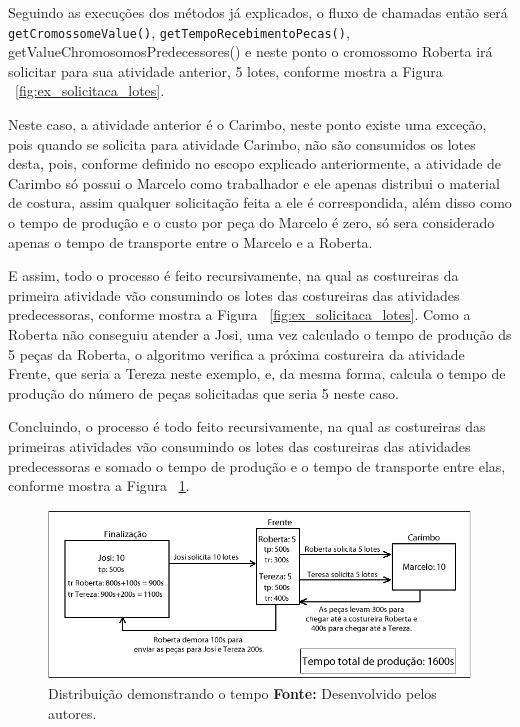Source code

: \par Seguindo as execuções dos métodos já explicados, o fluxo de chamadas então será \texttt{getCromossomeValue()}, \texttt{getTempoRecebimentoPecas()}, getValueChromosomosPredecessores() e neste ponto o cromossomo Roberta irá solicitar 
para sua atividade anterior, 5 lotes, conforme mostra a Figura ~\ref{fig:ex_solicitaca_lotes}.

\par Neste caso, a atividade anterior é o Carimbo, neste ponto existe uma exceção, pois quando 
se solicita para atividade Carimbo, não são consumidos os lotes desta, pois, conforme definido 
no escopo explicado anteriormente, a atividade de Carimbo só possui o Marcelo como trabalhador e ele
apenas distribui o material de costura, assim qualquer solicitação feita a ele é correspondida, além 
disso como o tempo de produção e o custo por peça do Marcelo é zero, só sera considerado apenas
o tempo de transporte entre o Marcelo e a Roberta.

\par E assim, todo  o processo é feito recursivamente, na qual as costureiras
da primeira atividade vão consumindo os lotes das costureiras das atividades
predecessoras, conforme mostra a Figura ~\ref{fig:ex_solicitaca_lotes}.
Como a Roberta não conseguiu atender a Josi, uma vez calculado o tempo de produção ds 5 peças da Roberta, 
o algoritmo verifica a próxima costureira da atividade Frente, que seria a Tereza neste exemplo, e, da mesma forma, calcula
o tempo de produção do número de peças solicitadas que seria 5 neste caso.

\par Concluindo, o processo é todo feito recursivamente, na qual as costureiras das primeiras atividades vão consumindo
os lotes das costureiras das atividades predecessoras e somado o tempo de produção e o tempo de transporte entre elas, 
conforme mostra a Figura ~\ref{fig:ex_tempo_producao}. 


\begin{figure}[h!]
	\centerline{\includegraphics[scale=1.2]{./imagens/distribuicao_tempo.png}}
	\caption[Distribuição demonstrando o tempo]
	{Distribuição demonstrando o tempo
		\textbf{Fonte:} Desenvolvido pelos autores.}
	\label{fig:ex_tempo_producao}
\end{figure}

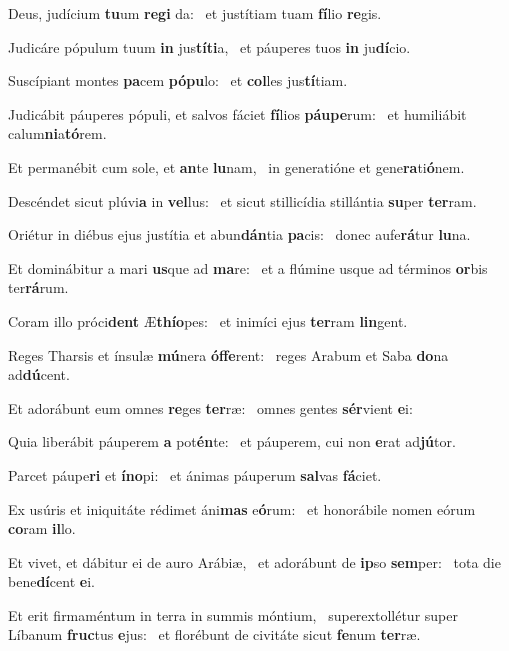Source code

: \item Deus, judícium \textbf{tu}um \textbf{re}\textbf{gi} da:~\psstar{} et justítiam tuam \textbf{fí}lio \textbf{re}gis.
\item Judicáre pópulum tuum \textbf{in} jus\textbf{tí}\textbf{ti}a,~\psstar{} et páuperes tuos \textbf{in} ju\textbf{dí}cio.
\item Suscípiant montes \textbf{pa}cem \textbf{pó}\textbf{pu}lo:~\psstar{} et \textbf{col}les jus\textbf{tí}tiam.
\item Judicábit páuperes pópuli, et salvos fáciet \textbf{fí}lios \textbf{páu}\textbf{pe}rum:~\psstar{} et humiliábit calum\textbf{ni}a\textbf{tó}rem.
\item Et permanébit cum sole, et \textbf{an}te \textbf{lu}nam,~\psstar{} in generatióne et gene\textbf{ra}ti\textbf{ó}nem.
\item Descéndet sicut plúvi\textbf{a} in \textbf{vel}lus:~\psstar{} et sicut stillicídia stillántia \textbf{su}per \textbf{ter}ram.
\item Oriétur in diébus ejus justítia et abun\textbf{dán}tia \textbf{pa}cis:~\psstar{} donec aufe\textbf{rá}tur \textbf{lu}na.
\item Et dominábitur a mari \textbf{us}que ad \textbf{ma}re:~\psstar{} et a flúmine usque ad términos \textbf{or}bis ter\textbf{rá}rum.
\item Coram illo próci\textbf{dent} Æ\textbf{thí}\textbf{o}pes:~\psstar{} et inimíci ejus \textbf{ter}ram \textbf{lin}gent.
\item Reges Tharsis et ínsulæ \textbf{mú}nera \textbf{óf}\textbf{fe}rent:~\psstar{} reges Arabum et Saba \textbf{do}na ad\textbf{dú}cent.
\item Et adorábunt eum omnes \textbf{re}ges \textbf{ter}ræ:~\psstar{} omnes gentes \textbf{sér}vient \textbf{e}i:
\item Quia liberábit páuperem \textbf{a} pot\textbf{én}te:~\psstar{} et páuperem, cui non \textbf{e}rat ad\textbf{jú}tor.
\item Parcet páupe\textbf{ri} et \textbf{ín}\textbf{o}pi:~\psstar{} et ánimas páuperum \textbf{sal}vas \textbf{fá}ciet.
\item Ex usúris et iniquitáte rédimet áni\textbf{mas} e\textbf{ó}rum:~\psstar{} et honorábile nomen eórum \textbf{co}ram \textbf{il}lo.
\item Et vivet, et dábitur ei de auro Arábiæ,~\pscross{} et adorábunt de \textbf{ip}so \textbf{sem}per:~\psstar{} tota die bene\textbf{dí}cent \textbf{e}i.
\item Et erit firmaméntum in terra in summis móntium,~\pscross{} superextollétur super Líbanum \textbf{fruc}tus \textbf{e}jus:~\psstar{} et florébunt de civitáte sicut \textbf{fe}num \textbf{ter}ræ.
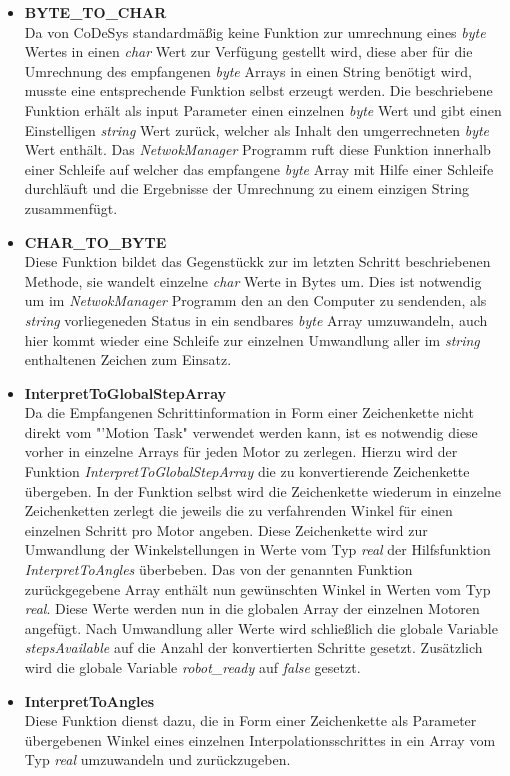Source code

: \begin{itemize}
\item \textbf{BYTE\_TO\_CHAR}\\
Da von CoDeSys standardmäßig keine Funktion zur umrechnung eines \textit{byte} Wertes in einen \textit{char} Wert zur Verfügung gestellt wird, diese aber für die Umrechnung des empfangenen \textit{byte} Arrays in einen String benötigt wird, musste eine entsprechende Funktion selbst erzeugt werden. Die beschriebene Funktion erhält als input Parameter einen einzelnen \textit{byte} Wert und gibt einen Einstelligen \textit{string} Wert zurück, welcher als Inhalt den umgerrechneten \textit{byte} Wert enthält. Das \textit{NetwokManager} Programm ruft diese Funktion innerhalb einer Schleife auf welcher das empfangene \textit{byte} Array mit Hilfe einer Schleife durchläuft und die Ergebnisse der Umrechnung zu einem einzigen String zusammenfügt.

\item \textbf{CHAR\_TO\_BYTE}\\
Diese Funktion bildet das Gegenstückk zur im letzten Schritt beschriebenen Methode, sie wandelt einzelne \textit{char} Werte in Bytes um. Dies ist notwendig um im \textit{NetwokManager} Programm den an den Computer zu sendenden, als \textit{string} vorliegeneden Status  in ein sendbares \textit{byte} Array umzuwandeln, auch hier kommt wieder eine Schleife zur einzelnen Umwandlung aller im \textit{string} enthaltenen Zeichen zum Einsatz.

\item \textbf{InterpretToGlobalStepArray}\\
Da die Empfangenen Schrittinformation in Form einer Zeichenkette nicht direkt vom "'Motion Task" verwendet werden kann, ist es notwendig diese vorher in einzelne Arrays für jeden Motor zu zerlegen. Hierzu wird der Funktion \textit{InterpretToGlobalStepArray} die zu konvertierende Zeichenkette übergeben. In der Funktion selbst wird die Zeichenkette wiederum in einzelne Zeichenketten zerlegt die jeweils die zu verfahrenden Winkel für einen einzelnen Schritt pro Motor angeben. Diese Zeichenkette wird zur Umwandlung der Winkelstellungen in Werte vom Typ \textit{real} der Hilfsfunktion \textit{InterpretToAngles} überbeben. Das von der genannten Funktion zurückgegebene Array enthält nun gewünschten Winkel in Werten vom Typ \textit{real}. Diese Werte werden nun in die globalen Array der einzelnen Motoren angefügt. Nach Umwandlung aller Werte wird schließlich die globale Variable \textit{stepsAvailable} auf die Anzahl der konvertierten Schritte gesetzt. Zusätzlich wird die globale Variable \textit{robot\_ready} auf \textit{false} gesetzt.

\item \textbf{InterpretToAngles}\\
Diese Funktion dienst dazu, die in Form einer Zeichenkette als Parameter übergebenen Winkel eines einzelnen Interpolationsschrittes in ein Array vom Typ \textit{real} umzuwandeln und zurückzugeben.

\end{itemize}

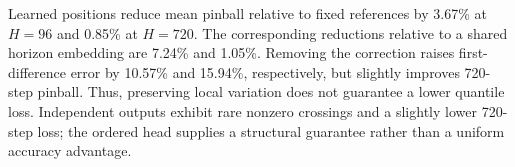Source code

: Learned positions reduce mean pinball relative to fixed references by 3.67\% at $H=96$ and 0.85\% at $H=720$. The corresponding reductions relative to a shared horizon embedding are 7.24\% and 1.05\%. Removing the correction raises first-difference error by 10.57\% and 15.94\%, respectively, but slightly improves 720-step pinball. Thus, preserving local variation does not guarantee a lower quantile loss. Independent outputs exhibit rare nonzero crossings and a slightly lower 720-step loss; the ordered head supplies a structural guarantee rather than a uniform accuracy advantage.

-- -- --

◆ WHAT TO WORK ON:
Only the lines from the top of the data through the line with "Roberta irá solicitar" should be quoted, exactly and with both ends kept; skip the pictures.

◆ THE COMPLETED TASK:
Source code

: \par Seguindo as execuções dos métodos já explicados, o fluxo de chamadas então será \texttt{getCromossomeValue()}, \texttt{getTempoRecebimentoPecas()}, getValueChromosomosPredecessores() e neste ponto o cromossomo Roberta irá solicitar 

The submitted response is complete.